What the exercise asks |
Please restate exactly what appears in the records below from the first line to the line where "1)\otimes T_i(1\otimes 1).$$" is, that line included.

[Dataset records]
╭──

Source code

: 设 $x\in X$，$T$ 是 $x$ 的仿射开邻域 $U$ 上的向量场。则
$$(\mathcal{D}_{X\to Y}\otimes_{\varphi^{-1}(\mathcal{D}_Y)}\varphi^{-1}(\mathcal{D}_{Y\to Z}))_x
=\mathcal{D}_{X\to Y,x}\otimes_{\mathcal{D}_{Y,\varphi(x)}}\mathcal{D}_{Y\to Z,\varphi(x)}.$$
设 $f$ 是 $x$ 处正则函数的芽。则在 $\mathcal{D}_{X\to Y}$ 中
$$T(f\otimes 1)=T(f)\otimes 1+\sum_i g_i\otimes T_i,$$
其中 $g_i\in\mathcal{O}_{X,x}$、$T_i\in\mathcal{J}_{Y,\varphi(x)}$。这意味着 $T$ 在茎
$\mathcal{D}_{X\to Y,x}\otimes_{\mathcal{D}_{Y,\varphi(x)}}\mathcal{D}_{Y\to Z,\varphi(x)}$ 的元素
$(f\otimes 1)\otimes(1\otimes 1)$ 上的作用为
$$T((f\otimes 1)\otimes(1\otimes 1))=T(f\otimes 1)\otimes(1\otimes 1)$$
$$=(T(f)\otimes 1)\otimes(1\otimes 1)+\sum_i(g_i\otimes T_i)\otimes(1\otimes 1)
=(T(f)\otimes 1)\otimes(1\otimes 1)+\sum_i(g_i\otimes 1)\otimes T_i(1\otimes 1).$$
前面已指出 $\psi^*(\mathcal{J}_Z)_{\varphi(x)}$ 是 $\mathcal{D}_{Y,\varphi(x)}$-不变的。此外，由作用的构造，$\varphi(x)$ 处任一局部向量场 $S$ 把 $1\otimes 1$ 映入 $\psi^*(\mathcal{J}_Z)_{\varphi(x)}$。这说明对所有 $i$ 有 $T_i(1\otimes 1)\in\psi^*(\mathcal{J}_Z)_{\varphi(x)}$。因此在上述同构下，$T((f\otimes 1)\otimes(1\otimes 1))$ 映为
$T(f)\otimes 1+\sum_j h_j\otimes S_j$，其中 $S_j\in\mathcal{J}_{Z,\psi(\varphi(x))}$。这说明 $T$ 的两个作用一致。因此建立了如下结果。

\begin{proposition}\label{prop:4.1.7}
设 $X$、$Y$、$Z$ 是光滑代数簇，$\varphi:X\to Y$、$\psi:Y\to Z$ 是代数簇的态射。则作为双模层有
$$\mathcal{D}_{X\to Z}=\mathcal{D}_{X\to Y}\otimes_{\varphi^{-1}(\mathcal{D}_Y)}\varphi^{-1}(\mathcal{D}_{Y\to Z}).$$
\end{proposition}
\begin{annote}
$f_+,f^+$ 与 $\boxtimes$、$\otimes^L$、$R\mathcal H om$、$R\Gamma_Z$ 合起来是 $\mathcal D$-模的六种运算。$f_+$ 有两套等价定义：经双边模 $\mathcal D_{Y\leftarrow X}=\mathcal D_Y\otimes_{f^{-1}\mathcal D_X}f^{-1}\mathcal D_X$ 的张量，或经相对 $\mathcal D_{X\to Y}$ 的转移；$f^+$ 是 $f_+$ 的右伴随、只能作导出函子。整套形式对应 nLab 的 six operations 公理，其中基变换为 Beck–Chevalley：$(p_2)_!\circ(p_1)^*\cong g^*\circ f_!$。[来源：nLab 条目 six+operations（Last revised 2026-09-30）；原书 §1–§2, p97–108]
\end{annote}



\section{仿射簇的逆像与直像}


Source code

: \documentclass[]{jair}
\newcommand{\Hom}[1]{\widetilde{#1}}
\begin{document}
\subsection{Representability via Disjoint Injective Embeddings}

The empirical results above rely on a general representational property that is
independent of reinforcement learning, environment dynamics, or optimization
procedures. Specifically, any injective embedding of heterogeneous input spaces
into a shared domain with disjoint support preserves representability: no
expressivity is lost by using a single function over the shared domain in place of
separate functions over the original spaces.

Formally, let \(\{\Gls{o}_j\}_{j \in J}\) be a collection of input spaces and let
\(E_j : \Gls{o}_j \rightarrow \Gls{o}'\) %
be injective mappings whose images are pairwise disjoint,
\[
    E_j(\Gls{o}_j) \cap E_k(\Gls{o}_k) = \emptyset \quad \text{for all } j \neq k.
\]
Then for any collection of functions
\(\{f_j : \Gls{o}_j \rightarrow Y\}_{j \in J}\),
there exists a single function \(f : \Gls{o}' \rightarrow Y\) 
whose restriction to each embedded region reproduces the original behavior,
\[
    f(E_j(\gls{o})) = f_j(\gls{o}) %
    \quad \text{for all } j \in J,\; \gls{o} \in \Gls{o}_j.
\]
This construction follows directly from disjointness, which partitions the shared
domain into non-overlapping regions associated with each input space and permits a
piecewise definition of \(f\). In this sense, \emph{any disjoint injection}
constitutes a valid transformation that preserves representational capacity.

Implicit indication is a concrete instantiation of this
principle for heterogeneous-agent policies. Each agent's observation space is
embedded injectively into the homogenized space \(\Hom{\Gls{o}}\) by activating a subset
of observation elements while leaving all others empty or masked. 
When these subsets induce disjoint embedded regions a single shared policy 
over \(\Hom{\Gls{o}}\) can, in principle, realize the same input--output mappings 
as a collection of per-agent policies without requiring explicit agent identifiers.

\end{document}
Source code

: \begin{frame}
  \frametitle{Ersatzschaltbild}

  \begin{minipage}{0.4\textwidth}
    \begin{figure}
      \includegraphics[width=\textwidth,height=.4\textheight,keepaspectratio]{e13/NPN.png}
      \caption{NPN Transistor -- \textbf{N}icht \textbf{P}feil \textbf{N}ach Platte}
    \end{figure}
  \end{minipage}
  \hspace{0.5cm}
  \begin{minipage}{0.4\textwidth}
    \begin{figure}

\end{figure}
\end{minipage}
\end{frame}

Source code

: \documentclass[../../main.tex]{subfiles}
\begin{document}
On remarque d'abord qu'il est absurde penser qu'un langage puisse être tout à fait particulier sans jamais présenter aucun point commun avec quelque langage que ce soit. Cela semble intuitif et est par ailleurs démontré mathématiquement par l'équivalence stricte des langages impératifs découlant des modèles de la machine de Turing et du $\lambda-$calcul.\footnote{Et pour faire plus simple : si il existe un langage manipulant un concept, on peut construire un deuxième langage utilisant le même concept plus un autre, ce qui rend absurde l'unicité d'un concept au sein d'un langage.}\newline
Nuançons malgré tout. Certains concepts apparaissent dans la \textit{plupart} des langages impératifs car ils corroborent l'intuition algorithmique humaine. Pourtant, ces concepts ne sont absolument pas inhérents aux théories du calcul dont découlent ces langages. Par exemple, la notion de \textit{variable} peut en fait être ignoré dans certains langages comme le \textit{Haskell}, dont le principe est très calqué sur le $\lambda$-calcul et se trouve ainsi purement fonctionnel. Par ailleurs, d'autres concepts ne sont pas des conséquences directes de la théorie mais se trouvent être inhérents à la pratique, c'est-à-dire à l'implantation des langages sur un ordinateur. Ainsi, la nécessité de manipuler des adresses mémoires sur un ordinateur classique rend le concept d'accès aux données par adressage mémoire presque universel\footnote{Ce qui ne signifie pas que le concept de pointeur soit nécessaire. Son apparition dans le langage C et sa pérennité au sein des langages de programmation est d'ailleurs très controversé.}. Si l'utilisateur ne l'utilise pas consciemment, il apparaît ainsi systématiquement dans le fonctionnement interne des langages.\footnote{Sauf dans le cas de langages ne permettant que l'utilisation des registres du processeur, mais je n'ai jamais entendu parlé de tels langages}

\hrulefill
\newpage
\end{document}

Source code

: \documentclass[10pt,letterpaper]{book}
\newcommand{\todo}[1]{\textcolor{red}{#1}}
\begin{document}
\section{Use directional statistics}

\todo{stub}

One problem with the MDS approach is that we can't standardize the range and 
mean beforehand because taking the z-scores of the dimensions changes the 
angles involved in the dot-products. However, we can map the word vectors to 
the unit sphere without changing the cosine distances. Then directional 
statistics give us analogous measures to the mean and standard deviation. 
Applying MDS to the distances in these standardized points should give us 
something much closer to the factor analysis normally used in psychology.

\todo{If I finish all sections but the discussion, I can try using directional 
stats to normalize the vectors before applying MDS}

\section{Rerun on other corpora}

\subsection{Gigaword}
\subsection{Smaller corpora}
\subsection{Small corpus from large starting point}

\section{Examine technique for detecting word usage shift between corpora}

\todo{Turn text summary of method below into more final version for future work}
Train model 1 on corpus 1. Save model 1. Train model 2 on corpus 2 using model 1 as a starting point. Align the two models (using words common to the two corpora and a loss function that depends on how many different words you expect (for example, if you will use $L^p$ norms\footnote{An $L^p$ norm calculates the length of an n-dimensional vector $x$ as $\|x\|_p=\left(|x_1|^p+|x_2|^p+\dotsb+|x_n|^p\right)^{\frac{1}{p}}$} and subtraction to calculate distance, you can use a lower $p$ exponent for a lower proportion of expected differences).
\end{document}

╰──

Exercise answer |
Source code

: 设 $x\in X$，$T$ 是 $x$ 的仿射开邻域 $U$ 上的向量场。则
$$(\mathcal{D}_{X\to Y}\otimes_{\varphi^{-1}(\mathcal{D}_Y)}\varphi^{-1}(\mathcal{D}_{Y\to Z}))_x
=\mathcal{D}_{X\to Y,x}\otimes_{\mathcal{D}_{Y,\varphi(x)}}\mathcal{D}_{Y\to Z,\varphi(x)}.$$
设 $f$ 是 $x$ 处正则函数的芽。则在 $\mathcal{D}_{X\to Y}$ 中
$$T(f\otimes 1)=T(f)\otimes 1+\sum_i g_i\otimes T_i,$$
其中 $g_i\in\mathcal{O}_{X,x}$、$T_i\in\mathcal{J}_{Y,\varphi(x)}$。这意味着 $T$ 在茎
$\mathcal{D}_{X\to Y,x}\otimes_{\mathcal{D}_{Y,\varphi(x)}}\mathcal{D}_{Y\to Z,\varphi(x)}$ 的元素
$(f\otimes 1)\otimes(1\otimes 1)$ 上的作用为
$$T((f\otimes 1)\otimes(1\otimes 1))=T(f\otimes 1)\otimes(1\otimes 1)$$
$$=(T(f)\otimes 1)\otimes(1\otimes 1)+\sum_i(g_i\otimes T_i)\otimes(1\otimes 1)
=(T(f)\otimes 1)\otimes(1\otimes 1)+\sum_i(g_i\otimes 1)\otimes T_i(1\otimes 1).$$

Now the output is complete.